Band member Bradley Harrington is on the Mille Lacs Area Community Foundation that focuses on projects within the Mille Lacs Lake Watershed area. The committee recently adopted the Keep It Clean campaign for Mille Lacs Lake. Bradley said the campaign ties into the Adopt a Shoreline campaign hosted by Mille Lacs Corporate Ventures with support from the Mille Lacs Band DNR. The annual Adopt a Shoreline event encourages community volunteers to attend a cleanup day each spring in an effort to clean-up the shoreline after a long cold winter.
The amount of trash that is collected each spring can be reduced by doing a better job of cleaning up in the winter.

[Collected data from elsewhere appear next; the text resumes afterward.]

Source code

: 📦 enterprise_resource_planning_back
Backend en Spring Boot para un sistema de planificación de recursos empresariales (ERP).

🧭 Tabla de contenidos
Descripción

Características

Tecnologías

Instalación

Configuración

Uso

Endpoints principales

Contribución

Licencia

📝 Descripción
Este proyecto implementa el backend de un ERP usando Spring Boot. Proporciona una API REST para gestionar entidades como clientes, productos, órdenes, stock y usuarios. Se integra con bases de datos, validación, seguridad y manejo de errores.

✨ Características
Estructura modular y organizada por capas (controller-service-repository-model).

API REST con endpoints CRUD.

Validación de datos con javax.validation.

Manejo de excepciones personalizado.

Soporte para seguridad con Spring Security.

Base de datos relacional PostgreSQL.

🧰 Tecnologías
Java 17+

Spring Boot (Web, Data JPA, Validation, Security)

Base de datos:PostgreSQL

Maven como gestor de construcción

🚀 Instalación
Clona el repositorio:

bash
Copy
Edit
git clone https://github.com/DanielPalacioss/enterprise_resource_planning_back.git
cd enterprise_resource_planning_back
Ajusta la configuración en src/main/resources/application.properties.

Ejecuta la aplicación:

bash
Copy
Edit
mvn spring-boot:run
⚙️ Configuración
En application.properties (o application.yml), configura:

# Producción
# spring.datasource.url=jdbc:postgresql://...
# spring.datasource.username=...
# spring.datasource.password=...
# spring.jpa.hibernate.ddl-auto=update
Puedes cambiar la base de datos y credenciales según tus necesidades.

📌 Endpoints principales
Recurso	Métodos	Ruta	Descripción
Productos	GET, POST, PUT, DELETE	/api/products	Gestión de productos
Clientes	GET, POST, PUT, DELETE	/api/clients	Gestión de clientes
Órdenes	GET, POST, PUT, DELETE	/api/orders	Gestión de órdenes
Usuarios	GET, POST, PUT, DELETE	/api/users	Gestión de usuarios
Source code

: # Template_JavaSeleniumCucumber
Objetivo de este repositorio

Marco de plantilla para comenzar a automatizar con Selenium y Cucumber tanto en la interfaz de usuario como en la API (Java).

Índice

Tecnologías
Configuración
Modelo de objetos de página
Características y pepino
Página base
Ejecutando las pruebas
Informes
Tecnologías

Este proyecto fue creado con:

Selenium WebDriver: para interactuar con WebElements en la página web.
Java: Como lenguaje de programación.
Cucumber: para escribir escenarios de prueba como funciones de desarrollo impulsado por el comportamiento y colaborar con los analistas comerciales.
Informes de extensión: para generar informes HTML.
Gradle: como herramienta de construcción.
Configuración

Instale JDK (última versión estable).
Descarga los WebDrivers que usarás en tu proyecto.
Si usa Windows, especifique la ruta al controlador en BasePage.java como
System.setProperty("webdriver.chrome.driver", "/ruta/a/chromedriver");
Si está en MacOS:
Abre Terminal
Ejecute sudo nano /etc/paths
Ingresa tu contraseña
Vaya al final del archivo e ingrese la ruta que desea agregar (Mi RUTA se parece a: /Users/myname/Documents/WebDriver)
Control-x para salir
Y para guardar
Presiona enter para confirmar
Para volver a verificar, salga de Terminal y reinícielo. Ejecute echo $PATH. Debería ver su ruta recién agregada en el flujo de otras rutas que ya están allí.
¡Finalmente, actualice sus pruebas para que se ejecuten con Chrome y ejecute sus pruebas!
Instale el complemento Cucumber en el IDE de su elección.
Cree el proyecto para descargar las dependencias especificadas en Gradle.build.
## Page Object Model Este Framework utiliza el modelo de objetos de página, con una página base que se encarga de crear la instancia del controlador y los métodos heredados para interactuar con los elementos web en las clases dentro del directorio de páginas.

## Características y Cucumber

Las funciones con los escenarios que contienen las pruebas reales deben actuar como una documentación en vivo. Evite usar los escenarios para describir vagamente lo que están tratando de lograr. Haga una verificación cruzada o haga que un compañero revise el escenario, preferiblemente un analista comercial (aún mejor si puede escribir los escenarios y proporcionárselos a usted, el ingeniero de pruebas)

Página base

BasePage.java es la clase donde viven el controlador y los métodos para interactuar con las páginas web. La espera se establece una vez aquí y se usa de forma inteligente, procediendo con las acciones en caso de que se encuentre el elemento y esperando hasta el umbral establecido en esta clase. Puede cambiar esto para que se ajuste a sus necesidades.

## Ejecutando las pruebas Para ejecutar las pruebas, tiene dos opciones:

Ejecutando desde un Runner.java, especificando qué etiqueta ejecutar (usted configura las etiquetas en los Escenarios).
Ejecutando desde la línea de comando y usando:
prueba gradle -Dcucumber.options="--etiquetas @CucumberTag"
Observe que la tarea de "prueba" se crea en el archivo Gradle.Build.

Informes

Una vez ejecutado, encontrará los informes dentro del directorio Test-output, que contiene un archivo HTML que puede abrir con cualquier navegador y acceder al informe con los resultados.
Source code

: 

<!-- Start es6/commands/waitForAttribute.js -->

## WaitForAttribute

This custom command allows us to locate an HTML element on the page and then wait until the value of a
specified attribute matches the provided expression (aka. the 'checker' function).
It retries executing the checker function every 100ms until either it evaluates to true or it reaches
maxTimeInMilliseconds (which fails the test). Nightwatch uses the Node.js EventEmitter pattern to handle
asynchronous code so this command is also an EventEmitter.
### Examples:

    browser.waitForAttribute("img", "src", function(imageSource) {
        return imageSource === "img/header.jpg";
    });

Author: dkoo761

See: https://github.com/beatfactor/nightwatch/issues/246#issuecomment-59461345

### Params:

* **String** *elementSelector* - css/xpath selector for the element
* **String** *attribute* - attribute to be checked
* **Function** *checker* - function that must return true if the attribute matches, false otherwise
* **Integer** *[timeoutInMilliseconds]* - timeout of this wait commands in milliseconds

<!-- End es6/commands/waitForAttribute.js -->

“We want to educate people on the effects of leaving garbage behind, but also it’s about being a good harvester,” Bradley said. “There’s trash out there alright — a lot of trash sometimes,” said Carl Klimah, Mille Lacs Band DNR fisheries manager and biologist. Carl, along with many of the staff of the DNR fisheries department spends a great deal of time out on the lakes because let’s face it — that is where the fish are. But that is also where the fisheries and wildland crews, who help maintain roads and fish/spear houses, are finding a lot of trash left behind by winter anglers.
“People need to remember, that when the ice melts in the spring, the trash either sinks or it floats creating what I call a ‘trashberg,’ which gets stuck in bays before washing up on shore,” Carl said.
Items left behind by winter anglers run the gamut from cigarette butts to propane tanks to plastic bottles and aluminum cans, to slabs of wood used to prop up fish houses, and even cases of empty beer bottles and bags of human waste.
Along with the unsightliness of the rubbish left behind it also poses a threat to birds. Terns and the double-crested cormorant who nest on Spirit and Hennepin Islands collect pieces of trash and use it to line their nests. But it can also cause the birds serious harm if they are tangled in it. Pelicans, gulls, and herons can also get caught and tangled in excess garbage, especially piles of loose monofilament fishing line. Over the years, Mille Lacs Band crews along with the United States Fish and Wildlife Service (USFWS) have picked up hundreds of pounds of trash off Spirit Island as well as along the shore.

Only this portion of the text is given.